■ Data provided:
◇ ◇ ◇ ◇ ◇ ◇ ◇
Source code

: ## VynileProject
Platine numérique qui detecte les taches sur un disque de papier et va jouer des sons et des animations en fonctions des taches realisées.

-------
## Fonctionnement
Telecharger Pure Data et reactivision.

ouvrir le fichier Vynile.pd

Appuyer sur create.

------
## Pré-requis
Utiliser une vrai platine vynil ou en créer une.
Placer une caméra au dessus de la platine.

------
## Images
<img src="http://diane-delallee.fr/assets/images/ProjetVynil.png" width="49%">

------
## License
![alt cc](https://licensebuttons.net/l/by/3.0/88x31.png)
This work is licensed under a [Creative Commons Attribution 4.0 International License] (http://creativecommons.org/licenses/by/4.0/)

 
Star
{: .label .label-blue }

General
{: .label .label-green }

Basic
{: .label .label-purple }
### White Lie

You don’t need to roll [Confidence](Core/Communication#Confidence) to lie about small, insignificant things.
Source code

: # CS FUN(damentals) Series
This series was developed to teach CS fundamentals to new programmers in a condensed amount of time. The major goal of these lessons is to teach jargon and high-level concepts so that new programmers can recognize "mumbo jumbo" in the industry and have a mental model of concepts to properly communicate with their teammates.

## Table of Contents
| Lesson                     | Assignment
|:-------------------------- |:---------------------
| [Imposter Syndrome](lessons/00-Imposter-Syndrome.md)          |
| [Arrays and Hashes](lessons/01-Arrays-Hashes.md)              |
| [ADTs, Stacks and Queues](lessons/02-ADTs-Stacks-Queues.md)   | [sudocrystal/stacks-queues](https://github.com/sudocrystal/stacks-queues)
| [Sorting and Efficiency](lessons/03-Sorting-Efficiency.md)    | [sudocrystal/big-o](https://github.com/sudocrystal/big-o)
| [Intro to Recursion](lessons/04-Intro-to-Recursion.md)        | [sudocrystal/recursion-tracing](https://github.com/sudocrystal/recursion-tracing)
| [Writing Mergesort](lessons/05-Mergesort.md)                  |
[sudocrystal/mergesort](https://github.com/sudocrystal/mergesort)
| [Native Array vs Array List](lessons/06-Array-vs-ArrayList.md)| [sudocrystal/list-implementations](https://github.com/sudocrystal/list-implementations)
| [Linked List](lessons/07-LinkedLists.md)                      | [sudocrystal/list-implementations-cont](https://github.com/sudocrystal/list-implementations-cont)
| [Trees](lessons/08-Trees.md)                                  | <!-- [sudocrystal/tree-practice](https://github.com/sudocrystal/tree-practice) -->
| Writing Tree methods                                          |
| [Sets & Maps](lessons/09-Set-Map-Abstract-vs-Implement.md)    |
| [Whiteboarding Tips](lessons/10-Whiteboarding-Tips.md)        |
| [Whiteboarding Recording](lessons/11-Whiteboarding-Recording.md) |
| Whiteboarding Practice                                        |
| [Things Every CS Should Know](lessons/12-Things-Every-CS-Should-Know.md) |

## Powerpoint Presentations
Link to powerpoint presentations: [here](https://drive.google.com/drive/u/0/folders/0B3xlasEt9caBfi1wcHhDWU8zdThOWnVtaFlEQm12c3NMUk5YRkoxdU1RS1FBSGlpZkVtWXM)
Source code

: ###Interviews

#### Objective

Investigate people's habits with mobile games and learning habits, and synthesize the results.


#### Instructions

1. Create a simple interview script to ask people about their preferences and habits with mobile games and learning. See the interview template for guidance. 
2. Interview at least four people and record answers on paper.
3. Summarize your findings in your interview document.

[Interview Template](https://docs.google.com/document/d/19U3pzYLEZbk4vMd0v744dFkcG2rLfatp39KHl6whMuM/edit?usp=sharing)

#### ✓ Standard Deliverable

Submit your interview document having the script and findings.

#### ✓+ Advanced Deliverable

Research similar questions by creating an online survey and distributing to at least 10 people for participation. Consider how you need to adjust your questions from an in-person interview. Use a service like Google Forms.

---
◇ ◇ ◇ ◇ ◇ ◇ ◇
■ Task description: All lines from the one holding "#### ✓+ Advanced Deliverable" through the final line of the material must be set down exactly, and nothing else may be added.

■ Result of the task:
#### ✓+ Advanced Deliverable

Research similar questions by creating an online survey and distributing to at least 10 people for participation. Consider how you need to adjust your questions from an in-person interview. Use a service like Google Forms.

---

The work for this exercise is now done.